Xenia Community Schools Rebuilding Plan: Why Small Schools Are Best

By Daniel Downs

Part Two

As mentioned in part one, Xenia school administrators want to rebuild four elementary schools and convert Central Middle School into another. The rationale for reducing the number of elementary schools from seven to five is based on the state’s contradictory 350 minimum enrollment rule. The state will fund neither school renovations nor new buildings with projected enrollments under 350 students. For Xenia, super-sizing our schools mean almost all 1,100 middle school students will travel by bus to what is now the high school. It also means no more neighborhood schools for families now attending Spring Hill, Simon Kenton, or Cox.
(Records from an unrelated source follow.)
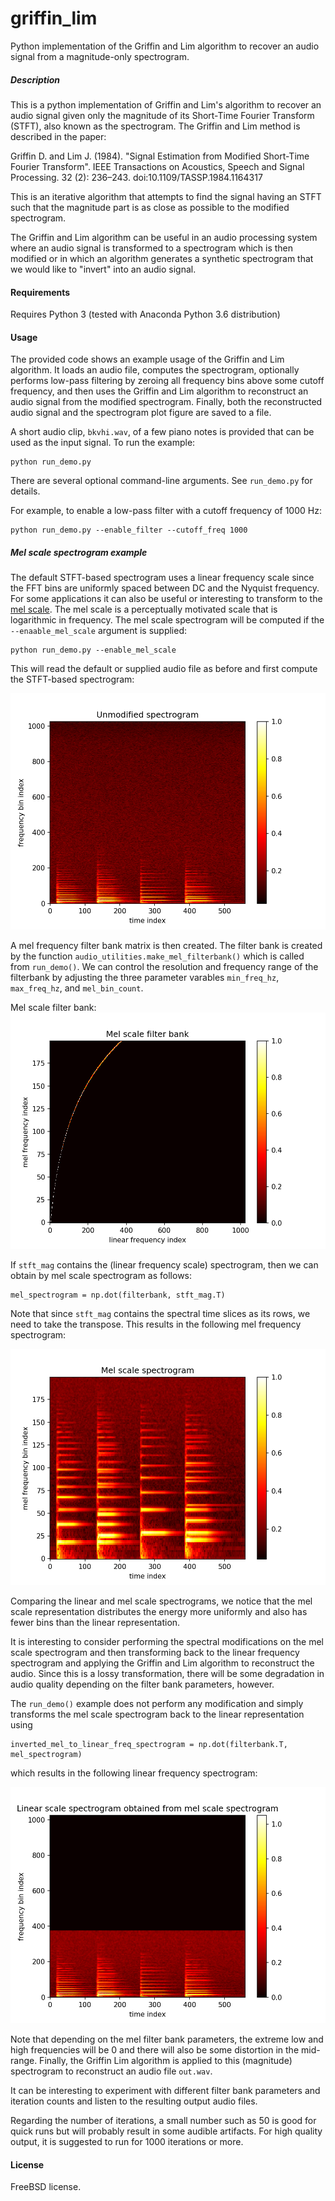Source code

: # griffin_lim
Python implementation of the Griffin and Lim algorithm to recover an audio signal from a magnitude-only spectrogram.

##### Description

This is a python implementation of Griffin and Lim's algorithm to recover an audio signal given only the magnitude of its Short-Time Fourier Transform (STFT), also known as the spectrogram. The Griffin and Lim method is described in the paper:

Griffin D. and Lim J. (1984). "Signal Estimation from Modified Short-Time Fourier Transform". IEEE Transactions on Acoustics, Speech and Signal Processing. 32 (2): 236–243. doi:10.1109/TASSP.1984.1164317

This is an iterative algorithm that attempts to find the signal having an STFT such that the magnitude part is as close as possible to the modified spectrogram.

The Griffin and Lim algorithm can be useful in an audio processing system where an audio signal is transformed to a spectrogram which is then modified or in which an algorithm generates a synthetic spectrogram that we would like to "invert" into an audio signal.

#### Requirements

Requires Python 3 (tested with Anaconda Python 3.6 distribution)

#### Usage

The provided code shows an example usage of the Griffin and Lim algorithm. It loads an audio file, computes the spectrogram, optionally performs low-pass filtering by zeroing all frequency bins above some cutoff frequency, and then uses the Griffin and Lim algorithm to reconstruct an audio signal from the modified spectrogram. Finally, both the reconstructed audio signal and the spectrogram plot figure are saved to a file.

A short audio clip, `bkvhi.wav`,  of a few piano notes is provided that can be used as the input signal. To run the example:

```
python run_demo.py
```

There are several optional command-line arguments. See `run_demo.py` for details.

For example, to enable a low-pass filter with a cutoff frequency of 1000 Hz:

```
python run_demo.py --enable_filter --cutoff_freq 1000
```

##### Mel scale spectrogram example

The default STFT-based spectrogram uses a linear frequency scale since the FFT bins are uniformly spaced between DC and the Nyquist frequency. For some applications it can also be useful or interesting to transform to the [mel scale](https://en.wikipedia.org/wiki/Mel_scale). The mel scale is a perceptually motivated scale that is logarithmic in frequency. The mel scale spectrogram will be computed if the `--enaable_mel_scale` argument is supplied:

```
python run_demo.py --enable_mel_scale
```

This will read the default or supplied audio file as before and first compute the STFT-based spectrogram:

![Unmodified_spectrogram](unmodified_spectrogram.png)

A mel frequency filter bank matrix is then created. The filter bank is created by the function `audio_utilities.make_mel_filterbank()` which is called from `run_demo()`. We can control the resolution and frequency range of the filterbank by adjusting the three parameter varables `min_freq_hz`, `max_freq_hz`, and `mel_bin_count`.

Mel scale filter bank:
![Mel scale filter bank](mel_scale_filterbank.png)

If `stft_mag` contains the (linear frequency scale) spectrogram, then we can obtain by mel scale spectrogram as follows:

```
mel_spectrogram = np.dot(filterbank, stft_mag.T)
```

Note that since `stft_mag` contains the spectral time slices as its rows, we need to take the transpose. This results in the following mel frequency spectrogram:

![Mel frequency spectrogram](mel_scale_spectrogram.png)

Comparing the linear and mel scale spectrograms, we notice that the mel scale representation distributes the energy more uniformly and also has fewer bins than the linear representation.

It is interesting to consider performing the spectral modifications on the mel scale spectrogram and then transforming back to the linear frequency spectrogram and applying the Griffin and Lim algorithm to reconstruct the audio. Since this is a lossy transformation, there will be some degradation in audio quality depending on the filter bank parameters, however.

The `run_demo()` example does not perform any modification and simply transforms the mel scale spectrogram back to the linear representation using

```
inverted_mel_to_linear_freq_spectrogram = np.dot(filterbank.T, mel_spectrogram)
```

which results in the following linear frequency spectrogram:

![Recovered linear frequency spectrogram](inverted_mel_to_linear_freq_spectrogram.png)

Note that depending on the mel filter bank parameters, the extreme low and high frequencies will be 0 and there will also be some distortion in the mid-range. Finally, the Griffin Lim algorithm is applied to this (magnitude) spectrogram to reconstruct an audio file `out.wav`.

It can be interesting to experiment with different filter bank parameters and iteration counts and listen to the resulting output audio files.

Regarding the number of iterations, a small number such as 50 is good for quick runs but will probably result in some audible artifacts. For high quality output, it is suggested to run for 1000 iterations or more.

#### License

FreeBSD license.
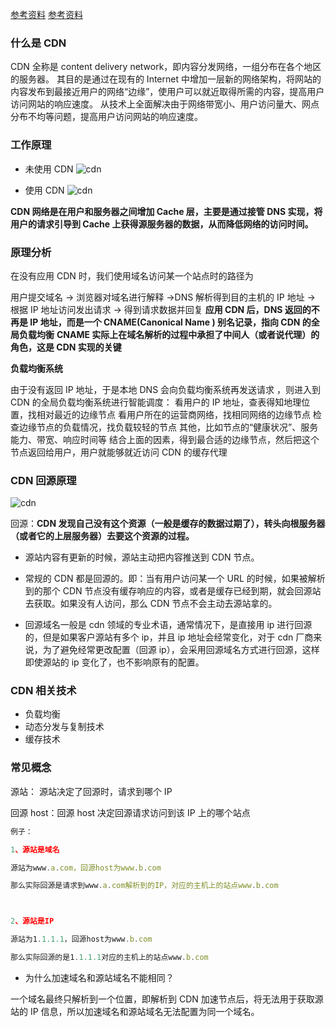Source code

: [参考资料](https://blog.csdn.net/xiangzhihong8/article/details/83147542)
[参考资料](https://juejin.cn/post/6854573212425814030)

### 什么是 CDN

CDN 全称是 content delivery network，即内容分发网络，一组分布在各个地区的服务器。
其目的是通过在现有的 Internet 中增加一层新的网络架构，将网站的内容发布到最接近用户的网络“边缘”，使用户可以就近取得所需的内容，提高用户访问网站的响应速度。
从技术上全面解决由于网络带宽小、用户访问量大、网点分布不均等问题，提高用户访问网站的响应速度。

### 工作原理

- 未使用 CDN
  ![cdn](../images/no_cdn.jpg)

- 使用 CDN
  ![cdn](../images/with_cdn.jpg)

**CDN 网络是在用户和服务器之间增加 Cache 层，主要是通过接管 DNS 实现，将用户的请求引导到 Cache 上获得源服务器的数据，从而降低网络的访问时间。**

### 原理分析

在没有应用 CDN 时，我们使用域名访问某一个站点时的路径为

用户提交域名 → 浏览器对域名进行解释 →DNS 解析得到目的主机的 IP 地址 → 根据 IP 地址访问发出请求 → 得到请求数据并回复
**应用 CDN 后，DNS 返回的不再是 IP 地址，而是一个 CNAME(Canonical Name ) 别名记录，指向 CDN 的全局负载均衡**
**CNAME 实际上在域名解析的过程中承担了中间人（或者说代理）的角色，这是 CDN 实现的关键**

**负载均衡系统**

由于没有返回 IP 地址，于是本地 DNS 会向负载均衡系统再发送请求 ，则进入到 CDN 的全局负载均衡系统进行智能调度：
看用户的 IP 地址，查表得知地理位置，找相对最近的边缘节点
看用户所在的运营商网络，找相同网络的边缘节点
检查边缘节点的负载情况，找负载较轻的节点
其他，比如节点的“健康状况”、服务能力、带宽、响应时间等
结合上面的因素，得到最合适的边缘节点，然后把这个节点返回给用户，用户就能够就近访问 CDN 的缓存代理

### CDN 回源原理

![cdn](../images/hy_cdn.jpg)

回源：**CDN 发现自己没有这个资源（一般是缓存的数据过期了），转头向根服务器（或者它的上层服务器）去要这个资源的过程。**

- 源站内容有更新的时候，源站主动把内容推送到 CDN 节点。

- 常规的 CDN 都是回源的。即：当有用户访问某一个 URL 的时候，如果被解析到的那个 CDN 节点没有缓存响应的内容，或者是缓存已经到期，就会回源站去获取。如果没有人访问，那么 CDN 节点不会主动去源站拿的。

- 回源域名一般是 cdn 领域的专业术语，通常情况下，是直接用 ip 进行回源的，但是如果客户源站有多个 ip，并且 ip 地址会经常变化，对于 cdn 厂商来说，为了避免经常更改配置（回源 ip），会采用回源域名方式进行回源，这样即使源站的 ip 变化了，也不影响原有的配置。

### CDN 相关技术

- 负载均衡
- 动态分发与复制技术
- 缓存技术

### 常见概念

源站： 源站决定了回源时，请求到哪个 IP

回源 host：回源 host 决定回源请求访问到该 IP 上的哪个站点

```js
例子：

1、源站是域名

源站为www.a.com，回源host为www.b.com

那么实际回源是请求到www.a.com解析到的IP，对应的主机上的站点www.b.com



2、源站是IP

源站为1.1.1.1，回源host为www.b.com

那么实际回源的是1.1.1.1对应的主机上的站点www.b.com
```

- 为什么加速域名和源站域名不能相同？

一个域名最终只解析到一个位置，即解析到 CDN 加速节点后，将无法用于获取源站的 IP 信息，所以加速域名和源站域名无法配置为同一个域名。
I find two additional problems with both Ohio’s 350 rule and Xenia’s rebuilding plans. The first is with the Ohio Revised Code regulating school buildings. Ohio law requires the “[s]upport and facilitation of smaller classes and the trend toward smaller schools” while also requiring projected or actual school enrollment to be 350 or more. The Ohio School Facilities Commission may also waive this rule when “topography, sparsity of population, and other factors make larger schools impracticable.” Here is an apparent contradiction in Ohio law that needs changed to reflect acknowledged best practice criteria, which also related to the other problem.
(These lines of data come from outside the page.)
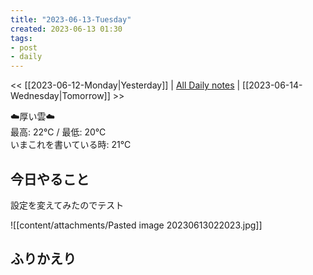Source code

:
 ```yaml
---
title: "2023-06-13-Tuesday"
created: 2023-06-13 01:30
tags:
- post
- daily
---
```


<< [[2023-06-12-Monday|Yesterday]] | [All Daily notes](/tags/daily) | [[2023-06-14-Wednesday|Tomorrow]] >>

☁️厚い雲☁️  
最高: 22℃ / 最低: 20℃  
いまこれを書いている時: 21℃

## 今日やること

設定を変えてみたのでテスト



![[content/attachments/Pasted image 20230613022023.jpg]]


## ふりかえり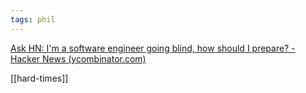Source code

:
 ```yaml
---
tags: phil
---
```


[Ask HN: I'm a software engineer going blind, how should I prepare? - Hacker News (ycombinator.com)](https://news.ycombinator.com/item?id=22918980)

[[hard-times]]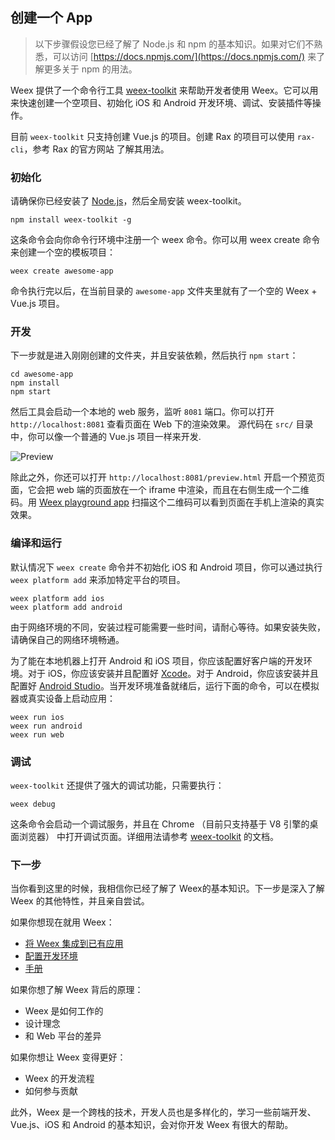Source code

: ## 创建一个 App
>以下步骤假设您已经了解了 Node.js 和 npm 的基本知识。如果对它们不熟悉，可以访问 [https://docs.npmjs.com/](https://docs.npmjs.com/) 来了解更多关于 npm 的用法。

Weex 提供了一个命令行工具 [weex-toolkit](http://weex.apache.org/cn/tools/toolkit.html) 来帮助开发者使用 Weex。它可以用来快速创建一个空项目、初始化 iOS 和 Android 开发环境、调试、安装插件等操作。

目前 `weex-toolkit` 只支持创建 Vue.js 的项目。创建 Rax 的项目可以使用 `rax-cli`，参考 Rax 的官方网站 了解其用法。

### 初始化
请确保你已经安装了 [Node.js](https://nodejs.org)，然后全局安装 weex-toolkit。

```
npm install weex-toolkit -g
```

这条命令会向你命令行环境中注册一个 weex 命令。你可以用 weex create 命令来创建一个空的模板项目：

```
weex create awesome-app
```

命令执行完以后，在当前目录的 `awesome-app` 文件夹里就有了一个空的 Weex + Vue.js 项目。

### 开发
下一步就是进入刚刚创建的文件夹，并且安装依赖，然后执行 `npm start`：

```
cd awesome-app
npm install
npm start
```
然后工具会启动一个本地的 web 服务，监听 `8081` 端口。你可以打开 `http://localhost:8081` 查看页面在 Web 下的渲染效果。 源代码在 `src/` 目录中，你可以像一个普通的 Vue.js 项目一样来开发.

![Preview](http://weex.apache.org/guide/images/toolkit-preview.png)

除此之外，你还可以打开 `http://localhost:8081/preview.html` 开启一个预览页面，它会把 web 端的页面放在一个 iframe 中渲染，而且在右侧生成一个二维码。用 [Weex playground app](http://weex.apache.org/cn/tools/playground.html) 扫描这个二维码可以看到页面在手机上渲染的真实效果。

### 编译和运行
默认情况下 `weex create` 命令并不初始化 iOS 和 Android 项目，你可以通过执行 `weex platform add` 来添加特定平台的项目。

```
weex platform add ios
weex platform add android
```
由于网络环境的不同，安装过程可能需要一些时间，请耐心等待。如果安装失败，请确保自己的网络环境畅通。

为了能在本地机器上打开 Android 和 iOS 项目，你应该配置好客户端的开发环境。对于 iOS，你应该安装并且配置好 [Xcode](https://developer.apple.com/xcode/)。对于 Android，你应该安装并且配置好 [Android Studio](https://developer.android.com/studio/index.html)。当开发环境准备就绪后，运行下面的命令，可以在模拟器或真实设备上启动应用：

```
weex run ios
weex run android
weex run web
```

### 调试
`weex-toolkit` 还提供了强大的调试功能，只需要执行：

```
weex debug
```
这条命令会启动一个调试服务，并且在 Chrome （目前只支持基于 V8 引擎的桌面浏览器） 中打开调试页面。详细用法请参考 [weex-toolkit](http://weex.apache.org/cn/tools/toolkit.html) 的文档。

### 下一步
当你看到这里的时候，我相信你已经了解了 Weex的基本知识。下一步是深入了解 Weex 的其他特性，并且亲自尝试。

如果你想现在就用 Weex：

* [将 Weex 集成到已有应用](http://weex.apache.org/cn/guide/integrate-to-your-app.html)
* [配置开发环境](http://weex.apache.org/cn/guide/set-up-env.html)
* [手册](http://weex.apache.org/cn/references/)

如果你想了解 Weex 背后的原理：

* Weex 是如何工作的
* 设计理念
* 和 Web 平台的差异

如果你想让 Weex 变得更好：

* Weex 的开发流程
* 如何参与贡献

此外，Weex 是一个跨栈的技术，开发人员也是多样化的，学习一些前端开发、Vue.js、iOS 和 Android 的基本知识，会对你开发 Weex 有很大的帮助。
Urban school districts have tried super-sized schools. Both student behavior and academic performance declined significantly enough to cause many urban districts to return to smaller neighborhood schools. These are facts revealed in a study titled Reducing the Negative Effects of Large Schools. A national study called Smaller, Safer, Saner Successful Schools found schools with less than 350 students have better learning environments in which academic achievement is higher, dropouts are less, behavioral problems are fewer, and teacher satisfaction is greater than for larger schools. However, an older study by Kathleen Cotton titled School Size, School Climate, and Student Performance sets the maximum at 300-400 for elementary schools and 400-800 for secondary schools. As mentioned in Ohio law, the best schools are small schools.
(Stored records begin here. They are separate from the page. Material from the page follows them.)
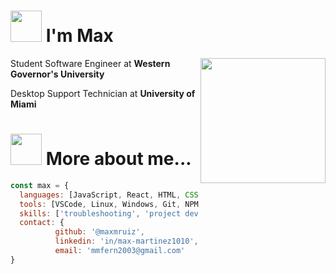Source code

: <h1><img src="https://media.giphy.com/media/v1.Y2lkPTc5MGI3NjExYnN4dnN2YXJqaW5oMm9xenhkbHY3bTJocGMxaHg1eG94bWxnN3k2cyZlcD12MV9pbnRlcm5hbF9naWZfYnlfaWQmY3Q9dHM/Lpche1V8FsCcOmva0Z/giphy.gif" width="50px"/>  I'm Max</h1>
<img align="right" src="https://media.giphy.com/media/v1.Y2lkPTc5MGI3NjExaHdueTViY3ZkbDdkc3g0MWY5YW55Z2V1Zjg2OWZmdDMzc3IxNDBkeSZlcD12MV9pbnRlcm5hbF9naWZfYnlfaWQmY3Q9Zw/cQNRp4QA8z7B6/giphy.gif" width="200px"/>
<p>Student Software Engineer at <b>Western Governor's University</b></p>
<p>Desktop Support Technician at <b>University of Miami</b></p>

<h1><img src="https://media.giphy.com/media/v1.Y2lkPTc5MGI3NjExMDZ4cm5sb3JwbThlc2EzZjZseGY1ZzJzdHU1ZzlzYnMyMzlyYzlzZiZlcD12MV9pbnRlcm5hbF9naWZfYnlfaWQmY3Q9cw/bnzH3tEHjdDuU/giphy.gif" width="50px"/>  More about me...</h1>

```javascript
const max = {
  languages: [JavaScript, React, HTML, CSS, Node.js, Express.js, SQL],
  tools: [VSCode, Linux, Windows, Git, NPM, MERN],
  skills: ['troubleshooting', 'project development', 'software/hardware', 'quick learner', 'team player'],
  contact: {
          github: '@maxmruiz',
          linkedin: 'in/max-martinez1010',
          email: 'mmfern2003@gmail.com'
}
```
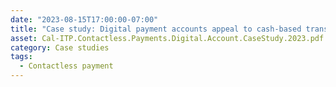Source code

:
 ```yaml
---
date: "2023-08-15T17:00:00-07:00"
title: "Case study: Digital payment accounts appeal to cash-based transit customers—here's how to make them more accessible to riders"
asset: Cal-ITP.Contactless.Payments.Digital.Account.CaseStudy.2023.pdf
category: Case studies
tags:
  - Contactless payment
---
```

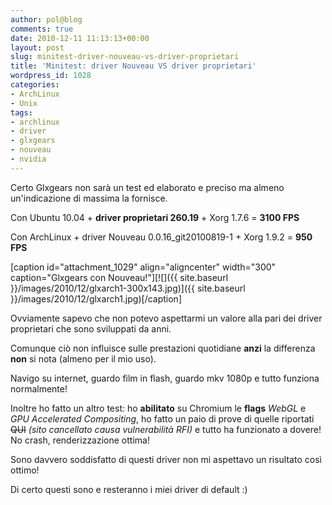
 ```yaml
---
author: pol@blog
comments: true
date: 2010-12-11 11:13:13+00:00
layout: post
slug: minitest-driver-nouveau-vs-driver-proprietari
title: 'Minitest: driver Nouveau VS driver proprietari'
wordpress_id: 1028
categories:
- ArchLinux
- Unix
tags:
- archlinux
- driver
- glxgears
- nouveau
- nvidia
---
```


Certo Glxgears non sarà un test ed elaborato e preciso ma almeno un'indicazione di massima la fornisce.

Con Ubuntu 10.04 + **driver proprietari 260.19** + Xorg 1.7.6 = **3100 FPS**

Con ArchLinux + driver Nouveau 0.0.16_git20100819-1 + Xorg 1.9.2 = **950 FPS**

[caption id="attachment_1029" align="aligncenter" width="300" caption="Glxgears con Nouveau!"][![]({{ site.baseurl }}/images/2010/12/glxarch1-300x143.jpg)]({{ site.baseurl }}/images/2010/12/glxarch1.jpg)[/caption]

Ovviamente sapevo che non potevo aspettarmi un valore alla pari dei driver proprietari che sono sviluppati da anni.

Comunque ciò non influisce sulle prestazioni quotidiane **anzi** la differenza **non** si nota (almeno per il mio uso).

Navigo su internet, guardo film in flash, guardo mkv 1080p e tutto funziona normalmente!

Inoltre ho fatto un altro test: ho **abilitato** su Chromium le **flags** _WebGL_ e _GPU Accelerated Compositing_, ho fatto un paio di prove di quelle riportati <del>QUI</del> _(sito cancellato causa vulnerabilità RFI)_ e tutto ha funzionato a dovere! No crash, renderizzazione ottima!

Sono davvero soddisfatto di questi driver non mi aspettavo un risultato così ottimo!

Di certo questi sono e resteranno i miei driver di default :)


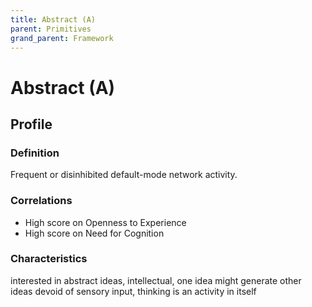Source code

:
 ```yaml
---
title: Abstract (A)
parent: Primitives
grand_parent: Framework
---
```


# Abstract (A)

## Profile

### Definition

Frequent or disinhibited default-mode network activity.

### Correlations

* High score on Openness to Experience
* High score on Need for Cognition

### Characteristics

interested in abstract ideas, intellectual, one idea might generate other ideas devoid of sensory input, thinking is an activity in itself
Under Xenia’s rebuilding plan, enrollment at all combined elementary schools, except Tecumseh, will likely be over 400 students. The combined middle school enrollment will be over 1,100 and the high school currently has over 1,400 students. The above research presented case studies of successful large schools that were reorganized into smaller schools or units. Many were restructured similar to the magnet school concept but the various specialty schools were all located in the same building. By creating smaller schools under-one-roof, teacher and student interaction increased resulting in greater satisfaction and higher achievement.

Still some question whether super-sizing Xenia schools will adversely affect teacher performance and student learning. Fairborn City Schools latest test results suggest that students in larger elementary school settings can perform relatively well—comparable to some of Xenia primary schools. Yet, a comparison of all Xenia elementary schools shows that the top performing schools have enrollments under 300. In three of the four top performing schools, 54 to 62 percent of students come from economically disadvantaged homes. The percent of students from low-income homes at the fourth and the highest performing school is about 24 percent. This school also has the fourth highest percentage of minority students. Two of the other higher performing schools had the highest percentage of minorities in the school district. All of which points to smaller schools as the primary factor for more students achieving a proficiency score or higher on state achievement tests. The four highest performing schools also produced a higher percentage of students achieving accelerated and advanced scores locally and two of these schools exceeded state averages as well.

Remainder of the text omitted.